> **Assignment**
Give back all of the records, exactly and completely.

> **Given entries**
* * *

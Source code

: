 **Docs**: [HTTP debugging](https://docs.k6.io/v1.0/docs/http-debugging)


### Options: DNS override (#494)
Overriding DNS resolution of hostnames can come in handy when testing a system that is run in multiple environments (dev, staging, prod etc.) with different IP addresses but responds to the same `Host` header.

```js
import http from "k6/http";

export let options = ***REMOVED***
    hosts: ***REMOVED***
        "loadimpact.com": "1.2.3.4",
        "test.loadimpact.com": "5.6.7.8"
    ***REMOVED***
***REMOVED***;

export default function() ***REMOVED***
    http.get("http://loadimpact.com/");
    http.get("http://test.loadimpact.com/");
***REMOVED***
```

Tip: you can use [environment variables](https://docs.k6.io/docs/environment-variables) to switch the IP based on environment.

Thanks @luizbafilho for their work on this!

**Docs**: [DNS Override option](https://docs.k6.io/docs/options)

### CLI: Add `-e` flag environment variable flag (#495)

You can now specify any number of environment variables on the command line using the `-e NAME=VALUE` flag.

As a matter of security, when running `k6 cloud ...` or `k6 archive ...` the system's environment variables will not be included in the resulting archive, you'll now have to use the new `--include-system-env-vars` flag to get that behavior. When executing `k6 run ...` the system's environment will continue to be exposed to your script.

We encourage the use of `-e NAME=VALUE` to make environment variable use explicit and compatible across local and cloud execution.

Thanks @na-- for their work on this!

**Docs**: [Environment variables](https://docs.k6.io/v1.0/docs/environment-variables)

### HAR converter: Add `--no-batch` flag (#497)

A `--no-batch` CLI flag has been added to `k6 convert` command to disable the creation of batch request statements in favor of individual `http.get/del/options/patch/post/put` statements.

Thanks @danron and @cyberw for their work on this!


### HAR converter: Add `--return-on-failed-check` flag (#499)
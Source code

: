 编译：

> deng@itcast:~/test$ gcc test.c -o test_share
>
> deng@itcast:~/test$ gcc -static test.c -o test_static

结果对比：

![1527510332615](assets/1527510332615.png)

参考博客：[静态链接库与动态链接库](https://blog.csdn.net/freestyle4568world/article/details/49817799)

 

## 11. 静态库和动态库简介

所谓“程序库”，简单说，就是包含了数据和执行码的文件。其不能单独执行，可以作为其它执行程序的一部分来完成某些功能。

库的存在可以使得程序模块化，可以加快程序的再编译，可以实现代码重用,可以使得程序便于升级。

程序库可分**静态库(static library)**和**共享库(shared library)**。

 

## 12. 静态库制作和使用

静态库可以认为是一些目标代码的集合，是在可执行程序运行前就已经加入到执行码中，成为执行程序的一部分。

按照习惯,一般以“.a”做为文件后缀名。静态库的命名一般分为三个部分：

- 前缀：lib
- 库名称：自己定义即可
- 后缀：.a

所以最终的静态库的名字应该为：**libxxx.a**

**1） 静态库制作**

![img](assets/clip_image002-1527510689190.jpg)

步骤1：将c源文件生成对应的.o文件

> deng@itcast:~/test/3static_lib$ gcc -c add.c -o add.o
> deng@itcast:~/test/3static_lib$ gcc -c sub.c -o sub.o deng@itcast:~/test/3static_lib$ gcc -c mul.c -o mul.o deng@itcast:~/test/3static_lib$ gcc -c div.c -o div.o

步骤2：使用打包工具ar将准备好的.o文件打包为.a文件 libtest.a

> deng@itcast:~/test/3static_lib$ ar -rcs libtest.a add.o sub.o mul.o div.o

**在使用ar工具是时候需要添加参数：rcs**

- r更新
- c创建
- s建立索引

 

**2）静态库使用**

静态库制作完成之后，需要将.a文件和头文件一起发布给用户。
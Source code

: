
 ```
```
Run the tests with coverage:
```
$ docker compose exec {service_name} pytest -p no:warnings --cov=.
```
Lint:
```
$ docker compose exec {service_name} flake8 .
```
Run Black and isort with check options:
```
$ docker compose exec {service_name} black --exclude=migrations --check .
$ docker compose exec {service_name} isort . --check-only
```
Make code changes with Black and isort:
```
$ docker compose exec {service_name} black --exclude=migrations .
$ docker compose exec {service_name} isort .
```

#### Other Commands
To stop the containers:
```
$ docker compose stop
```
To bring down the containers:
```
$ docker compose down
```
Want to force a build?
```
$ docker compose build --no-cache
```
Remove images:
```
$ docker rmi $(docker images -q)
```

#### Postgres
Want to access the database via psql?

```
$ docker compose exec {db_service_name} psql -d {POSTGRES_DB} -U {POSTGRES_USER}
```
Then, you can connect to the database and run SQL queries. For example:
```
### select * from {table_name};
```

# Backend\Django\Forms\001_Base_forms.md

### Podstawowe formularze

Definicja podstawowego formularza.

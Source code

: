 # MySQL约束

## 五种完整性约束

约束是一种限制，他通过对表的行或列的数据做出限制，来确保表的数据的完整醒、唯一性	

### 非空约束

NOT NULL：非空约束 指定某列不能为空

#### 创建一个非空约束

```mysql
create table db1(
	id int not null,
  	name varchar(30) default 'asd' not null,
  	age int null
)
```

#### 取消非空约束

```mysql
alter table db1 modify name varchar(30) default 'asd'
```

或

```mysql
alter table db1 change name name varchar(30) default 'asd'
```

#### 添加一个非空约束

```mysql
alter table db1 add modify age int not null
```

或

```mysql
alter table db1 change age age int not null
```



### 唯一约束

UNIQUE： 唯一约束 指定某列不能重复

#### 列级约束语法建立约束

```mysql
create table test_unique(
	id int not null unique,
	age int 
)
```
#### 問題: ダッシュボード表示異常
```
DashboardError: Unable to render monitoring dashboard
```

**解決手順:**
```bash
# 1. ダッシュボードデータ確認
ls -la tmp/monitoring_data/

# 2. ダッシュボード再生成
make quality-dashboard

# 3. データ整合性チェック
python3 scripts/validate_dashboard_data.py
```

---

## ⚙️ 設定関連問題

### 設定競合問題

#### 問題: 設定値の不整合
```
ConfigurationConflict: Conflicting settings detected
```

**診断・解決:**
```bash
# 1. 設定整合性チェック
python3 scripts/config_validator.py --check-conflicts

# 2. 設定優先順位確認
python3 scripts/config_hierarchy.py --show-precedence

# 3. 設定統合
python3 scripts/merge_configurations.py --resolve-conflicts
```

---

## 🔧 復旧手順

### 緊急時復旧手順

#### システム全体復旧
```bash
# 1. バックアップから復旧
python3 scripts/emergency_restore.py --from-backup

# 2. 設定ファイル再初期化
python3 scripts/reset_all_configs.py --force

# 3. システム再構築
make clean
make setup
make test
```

* * *

> **Written reply**
Source code

: **Docs**: [HTTP debugging](https://docs.k6.io/v1.0/docs/http-debugging)


### Options: DNS override (#494)
Overriding DNS resolution of hostnames can come in handy when testing a system that is run in multiple environments (dev, staging, prod etc.) with different IP addresses but responds to the same `Host` header.

```js
import http from "k6/http";

export let options = ***REMOVED***
    hosts: ***REMOVED***
        "loadimpact.com": "1.2.3.4",
        "test.loadimpact.com": "5.6.7.8"
    ***REMOVED***
***REMOVED***;

export default function() ***REMOVED***
    http.get("http://loadimpact.com/");
    http.get("http://test.loadimpact.com/");
***REMOVED***
```

Tip: you can use [environment variables](https://docs.k6.io/docs/environment-variables) to switch the IP based on environment.

Thanks @luizbafilho for their work on this!

**Docs**: [DNS Override option](https://docs.k6.io/docs/options)

### CLI: Add `-e` flag environment variable flag (#495)

You can now specify any number of environment variables on the command line using the `-e NAME=VALUE` flag.

As a matter of security, when running `k6 cloud ...` or `k6 archive ...` the system's environment variables will not be included in the resulting archive, you'll now have to use the new `--include-system-env-vars` flag to get that behavior. When executing `k6 run ...` the system's environment will continue to be exposed to your script.

We encourage the use of `-e NAME=VALUE` to make environment variable use explicit and compatible across local and cloud execution.

Thanks @na-- for their work on this!

**Docs**: [Environment variables](https://docs.k6.io/v1.0/docs/environment-variables)

### HAR converter: Add `--no-batch` flag (#497)

A `--no-batch` CLI flag has been added to `k6 convert` command to disable the creation of batch request statements in favor of individual `http.get/del/options/patch/post/put` statements.

Thanks @danron and @cyberw for their work on this!


### HAR converter: Add `--return-on-failed-check` flag (#499)
Source code

: 编译：

> deng@itcast:~/test$ gcc test.c -o test_share
>
> deng@itcast:~/test$ gcc -static test.c -o test_static

结果对比：

![1527510332615](assets/1527510332615.png)

参考博客：[静态链接库与动态链接库](https://blog.csdn.net/freestyle4568world/article/details/49817799)

 

## 11. 静态库和动态库简介

所谓“程序库”，简单说，就是包含了数据和执行码的文件。其不能单独执行，可以作为其它执行程序的一部分来完成某些功能。

库的存在可以使得程序模块化，可以加快程序的再编译，可以实现代码重用,可以使得程序便于升级。

程序库可分**静态库(static library)**和**共享库(shared library)**。

 

## 12. 静态库制作和使用

静态库可以认为是一些目标代码的集合，是在可执行程序运行前就已经加入到执行码中，成为执行程序的一部分。

按照习惯,一般以“.a”做为文件后缀名。静态库的命名一般分为三个部分：

- 前缀：lib
- 库名称：自己定义即可
- 后缀：.a

所以最终的静态库的名字应该为：**libxxx.a**

**1） 静态库制作**

![img](assets/clip_image002-1527510689190.jpg)

步骤1：将c源文件生成对应的.o文件

> deng@itcast:~/test/3static_lib$ gcc -c add.c -o add.o
> deng@itcast:~/test/3static_lib$ gcc -c sub.c -o sub.o deng@itcast:~/test/3static_lib$ gcc -c mul.c -o mul.o deng@itcast:~/test/3static_lib$ gcc -c div.c -o div.o

步骤2：使用打包工具ar将准备好的.o文件打包为.a文件 libtest.a

> deng@itcast:~/test/3static_lib$ ar -rcs libtest.a add.o sub.o mul.o div.o

**在使用ar工具是时候需要添加参数：rcs**

- r更新
- c创建
- s建立索引

 

**2）静态库使用**

静态库制作完成之后，需要将.a文件和头文件一起发布给用户。
Source code

:
 ```
```
Run the tests with coverage:
```
$ docker compose exec {service_name} pytest -p no:warnings --cov=.
```
Lint:
```
$ docker compose exec {service_name} flake8 .
```
Run Black and isort with check options:
```
$ docker compose exec {service_name} black --exclude=migrations --check .
$ docker compose exec {service_name} isort . --check-only
```
Make code changes with Black and isort:
```
$ docker compose exec {service_name} black --exclude=migrations .
$ docker compose exec {service_name} isort .
```

#### Other Commands
To stop the containers:
```
$ docker compose stop
```
To bring down the containers:
```
$ docker compose down
```
Want to force a build?
```
$ docker compose build --no-cache
```
Remove images:
```
$ docker rmi $(docker images -q)
```

#### Postgres
Want to access the database via psql?

```
$ docker compose exec {db_service_name} psql -d {POSTGRES_DB} -U {POSTGRES_USER}
```
Then, you can connect to the database and run SQL queries. For example:
```
### select * from {table_name};
```

# Backend\Django\Forms\001_Base_forms.md

### Podstawowe formularze

Definicja podstawowego formularza.

Source code

: # MySQL约束

## 五种完整性约束

约束是一种限制，他通过对表的行或列的数据做出限制，来确保表的数据的完整醒、唯一性	

### 非空约束

NOT NULL：非空约束 指定某列不能为空

#### 创建一个非空约束

```mysql
create table db1(
	id int not null,
  	name varchar(30) default 'asd' not null,
  	age int null
)
```

#### 取消非空约束

```mysql
alter table db1 modify name varchar(30) default 'asd'
```

或

```mysql
alter table db1 change name name varchar(30) default 'asd'
```

#### 添加一个非空约束

```mysql
alter table db1 add modify age int not null
```

或

```mysql
alter table db1 change age age int not null
```



### 唯一约束

UNIQUE： 唯一约束 指定某列不能重复

#### 列级约束语法建立约束

```mysql
create table test_unique(
	id int not null unique,
	age int 
)
```
#### 問題: ダッシュボード表示異常
```
DashboardError: Unable to render monitoring dashboard
```

**解決手順:**
```bash
# 1. ダッシュボードデータ確認
ls -la tmp/monitoring_data/

# 2. ダッシュボード再生成
make quality-dashboard

# 3. データ整合性チェック
python3 scripts/validate_dashboard_data.py
```

---

## ⚙️ 設定関連問題

### 設定競合問題

#### 問題: 設定値の不整合
```
ConfigurationConflict: Conflicting settings detected
```

**診断・解決:**
```bash
# 1. 設定整合性チェック
python3 scripts/config_validator.py --check-conflicts

# 2. 設定優先順位確認
python3 scripts/config_hierarchy.py --show-precedence

# 3. 設定統合
python3 scripts/merge_configurations.py --resolve-conflicts
```

---

## 🔧 復旧手順

### 緊急時復旧手順

#### システム全体復旧
```bash
# 1. バックアップから復旧
python3 scripts/emergency_restore.py --from-backup

# 2. 設定ファイル再初期化
python3 scripts/reset_all_configs.py --force

# 3. システム再構築
make clean
make setup
make test
```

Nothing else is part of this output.